How war in Ukraine became war on the blockchain

Good morning! Donating to Ukraine’s war effort is commendable. But the last thing Ukraine needs is an NFT of an alien dog. I’m Owen Thomas, and while I haven’t been to Nice or the isles of Greece, I’ve been to Makhachkala, and that has to count for something.

COOL STORY, CRYPTO BRO

If there’s one thing Ukraine does not need right now, it’s $19 worth of Dogelon, or 50,000 AssangeDAO coins, or an NFT of an alien shiba inu. But that’s what the war-torn country got, along with more than $50 million of cryptocurrency since it opened up bitcoin and Ethereum wallets and announced the addresses on Twitter last week.

The bitcoin, ether and USDT that landed there will help the country’s war effort. But the random assortment of coins getting sent Ukraine’s way points to a problem with the narrative of crypto as the new war bond: Along with the fungible tokens, you get a lot of funk.

The novelty of crypto is driving donations. World War III? More like World War Web3, am I right?

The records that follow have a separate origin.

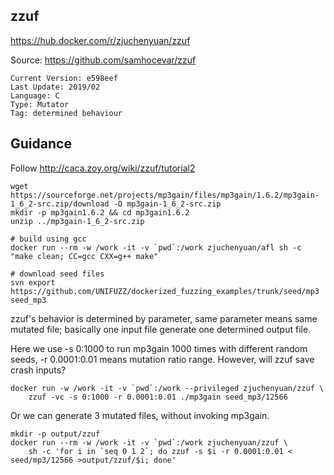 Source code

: ## zzuf

https://hub.docker.com/r/zjuchenyuan/zzuf

Source: https://github.com/samhocevar/zzuf

```
Current Version: e598eef
Last Update: 2019/02
Language: C
Type: Mutator
Tag: determined behaviour
```

## Guidance

Follow http://caca.zoy.org/wiki/zzuf/tutorial2

```
wget https://sourceforge.net/projects/mp3gain/files/mp3gain/1.6.2/mp3gain-1_6_2-src.zip/download -O mp3gain-1_6_2-src.zip
mkdir -p mp3gain1.6.2 && cd mp3gain1.6.2
unzip ../mp3gain-1_6_2-src.zip

# build using gcc
docker run --rm -w /work -it -v `pwd`:/work zjuchenyuan/afl sh -c "make clean; CC=gcc CXX=g++ make"

# download seed files
svn export https://github.com/UNIFUZZ/dockerized_fuzzing_examples/trunk/seed/mp3 seed_mp3
```

zzuf's behavior is determined by parameter, same parameter means same mutated file; basically one input file generate one determined output file.

Here we use -s 0:1000 to run mp3gain 1000 times with different random seeds, -r 0.0001:0.01 means mutation ratio range. However, will zzuf save crash inputs?

```
docker run -w /work -it -v `pwd`:/work --privileged zjuchenyuan/zzuf \
    zzuf -vc -s 0:1000 -r 0.0001:0.01 ./mp3gain seed_mp3/12566
```

Or we can generate 3 mutated files, without invoking mp3gain.

```
mkdir -p output/zzuf
docker run --rm -w /work -it -v `pwd`:/work zjuchenyuan/zzuf \
    sh -c 'for i in `seq 0 1 2`; do zzuf -s $i -r 0.0001:0.01 < seed/mp3/12566 >output/zzuf/$i; done'
```
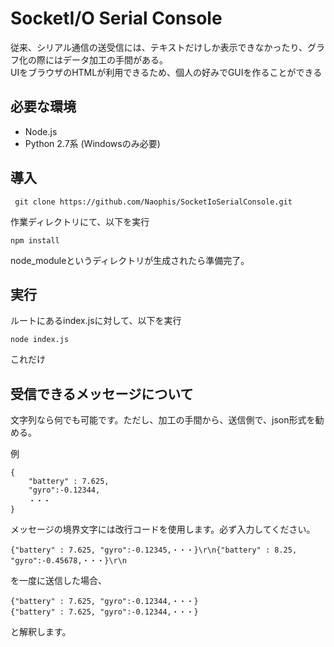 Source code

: # SocketI/O Serial Console

従来、シリアル通信の送受信には、テキストだけしか表示できなかったり、グラフ化の際にはデータ加工の手間がある。  
UIをブラウザのHTMLが利用できるため、個人の好みでGUIを作ることができる

## 必要な環境
* Node.js
* Python 2.7系 (Windowsのみ必要)

## 導入
```
 git clone https://github.com/Naophis/SocketIoSerialConsole.git
```
作業ディレクトリにて、以下を実行
```
npm install
```
node_moduleというディレクトリが生成されたら準備完了。

## 実行
ルートにあるindex.jsに対して、以下を実行
```
node index.js
```
これだけ

## 受信できるメッセージについて
文字列なら何でも可能です。ただし、加工の手間から、送信側で、json形式を勧める。  

例
```
{
    "battery" : 7.625,
    "gyro":-0.12344,
    ・・・
}
```
メッセージの境界文字には改行コードを使用します。必ず入力してください。
```
{"battery" : 7.625, "gyro":-0.12345,・・・}\r\n{"battery" : 8.25, "gyro":-0.45678,・・・}\r\n
```
を一度に送信した場合、
```
{"battery" : 7.625, "gyro":-0.12344,・・・}
{"battery" : 7.625, "gyro":-0.12344,・・・}
```
と解釈します。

  • For a generation that’s only experienced war as a video game, sending crypto to the front seems like a natural move.
  • The pro-crypto argument: Cryptocurrency can route around financial barriers and move funds quickly to places where they’re needed. “It’s actually a massive step up from the pallets full of cash that were previously sent into conflict areas,” KRH Partners’ Tomicah Tillemann told The Washington Post.
  • But Ukraine isn’t under sanctions. The Ukrainian government placed some restrictions on internal money movements as it imposed martial law, but the world’s financial plumbing remains open to the country. Some money-transfer companies have even waived their usual fees, making sending cash there cheaper.
  • Ukraine’s army needs weapons, ammunition, fuel and food, not digital artwork. To buy those, it’s converting the crypto it received into … pallets of cash.

The blockchain is making Ukraine’s fundraising public. The transparency is arguably helping fuel more donations.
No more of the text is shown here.